Iraqi Prime Minister Haider al-Abadi on Monday announced “the end, failure, and collapse of the terrorist state of falsehood and terrorism” with victory in Mosul over the Islamic State (IS) amid jubilant scenes.
However, the symbolic ousting of IS from a city they have occupied for over three years may paper over the cracks, but the deep underlying socio-political crisis that contributed to the rise of IS remains largely unresolved.
IS was only defeated after the sacrifice of thousands of forces, a constant barrage of coalition air strikes since 2014, deaths of countless civilians, over a million displaced persons, untold human suffering and, not least, the destruction of much of the historic city.
When the euphoria of victory dies down, the price of success and the immense task that remains on the political, social, and security front will quickly dent short-term joy.
Victory celebrations in Mosul should not mask the political soul-searching required in Baghdad.
Why was IS able to swiftly sweep into a major city protected by thousands of well-armed Iraq forces?
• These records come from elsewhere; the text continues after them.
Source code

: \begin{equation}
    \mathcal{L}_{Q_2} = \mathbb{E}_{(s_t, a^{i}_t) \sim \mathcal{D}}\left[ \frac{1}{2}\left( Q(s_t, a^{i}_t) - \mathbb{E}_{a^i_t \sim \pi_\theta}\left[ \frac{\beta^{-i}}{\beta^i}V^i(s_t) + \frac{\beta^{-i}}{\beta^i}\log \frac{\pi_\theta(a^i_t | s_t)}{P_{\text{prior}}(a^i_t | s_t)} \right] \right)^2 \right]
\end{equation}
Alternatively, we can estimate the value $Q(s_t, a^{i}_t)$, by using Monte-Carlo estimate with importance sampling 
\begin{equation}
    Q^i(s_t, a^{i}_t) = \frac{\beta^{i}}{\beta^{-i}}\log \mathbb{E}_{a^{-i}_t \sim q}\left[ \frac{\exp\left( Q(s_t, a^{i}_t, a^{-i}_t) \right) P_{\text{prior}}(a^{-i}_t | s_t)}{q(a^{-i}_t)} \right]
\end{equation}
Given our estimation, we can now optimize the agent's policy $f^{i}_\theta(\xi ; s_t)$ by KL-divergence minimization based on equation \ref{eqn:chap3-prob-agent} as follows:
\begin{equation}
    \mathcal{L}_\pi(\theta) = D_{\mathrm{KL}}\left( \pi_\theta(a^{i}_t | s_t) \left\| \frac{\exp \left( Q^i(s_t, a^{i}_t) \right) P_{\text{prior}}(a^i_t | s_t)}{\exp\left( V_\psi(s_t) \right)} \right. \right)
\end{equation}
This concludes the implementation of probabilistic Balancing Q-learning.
Moreover, is the sectarian climate that facilitated IS’ rise to power dealt with?
Long before IS, Mosul and other Sunni-dominated governorates in Iraq were hotbeds for al-Qaeda and other Sunni insurgent groups.
Several of these insurgent groups, and key Sunni tribes, entered into a marriage of convenience with IS.
There may not have been a common endorsement of IS ideology or their rule of law, but their hatred of Shia monopoly of power and Iranian meddling was stronger.
Now, the disfranchised Sunnis remain the key to the future security and stability of Mosul and their areas, but only if they can be enticed into the political and national fold.
Many of the same problems that blighted the sectarian landscape remain rife today. However, it remains unclear if Baghdad is ready to devolve powers to Sunnis.
Furthermore, much of the corruption and deep mistrust that has led to mass protests in the past against the Iraqi government remain.
If Baghdad had a difficult job in enticing the Sunnis before IS, then the roadmap for stability has become even more complicated.
According to the United Nations (UN), in the Old City alone, fighting resulted in the damage of over 5,000 buildings, with 490 destroyed.
Additionally, the UN believes over a billion dollars is required to reinstate basic services.
The sheer destruction of the city and the great suffering of millions of people will leave a deep scar that will be difficult to heal.
The aftermath of IS rule leaves behind not just mass destruction, but new political realities.
The borders between Kurdistan and Iraq have altered significantly, Iranian influence has only deepened, and Sunnis may well seize the opportunity for greater autonomy from Baghdad.
For the sake of long-term stability, Baghdad must make several key concessions, but doubts remain if it has a true post-IS stabilization and reconciliation plan, let alone the means to implement it.
Atheel al-Nujaifi, the governor of Nineveh when Mosul was captured in 2014, ominously stated: “We are back to where we were before Mosul fell, (because) there is an idea among the hardline Shia leadership to keep the liberated areas as loose areas, with no (local) political leadership, or security organizations, so they can control them.”
Kurdistan Region President Masoud Barzani, while emphasizing victory in Mosul does not equate to a return of stability in Iraq, stated, “I have a big concern about the future of the area. I hope I will be wrong.”
The local composition of future security forces will be vital in achieving any semblance of peace.
The gains against IS can be attributed to Iranian-backed Popular Mobilization Forces (Hashd al-Shaabi) as much as the Iraqi forces.
Reliance on militias sows seeds of further discord and conflict, especially without a strong Sunni military hand in their areas.
The Sahwa or Sunni Awakening Councils showed in 2008, as al-Qaeda was finally driven out of Sunni heartlands, a strong local Sunni force is vital.
However, Baghdad was constantly weary of empowering Sahwa forces, and the hesitancy to include them as part of state forces ultimately backfired.
The US-led coalition should not continuously support, train, and fund Iraqi forces, as it has done since 2003, without key prerequisites met by Baghdad.
Without the great support from the coalition, victory against IS would not be possible.
Likewise, the reconstruction of the battered cities will not be possible without significant international aid.
However, this aid should be provided under the provision of an all-encompassing plan from Baghdad.
As the old saying goes: Prevention is a better cure. Iraqis, along with international powers, can ill afford not to learn great lessons from the bitter fight against IS.
Either way, no matter what happens in the post-IS era, Iraq or its ethnosectarian mosaic will never be the same.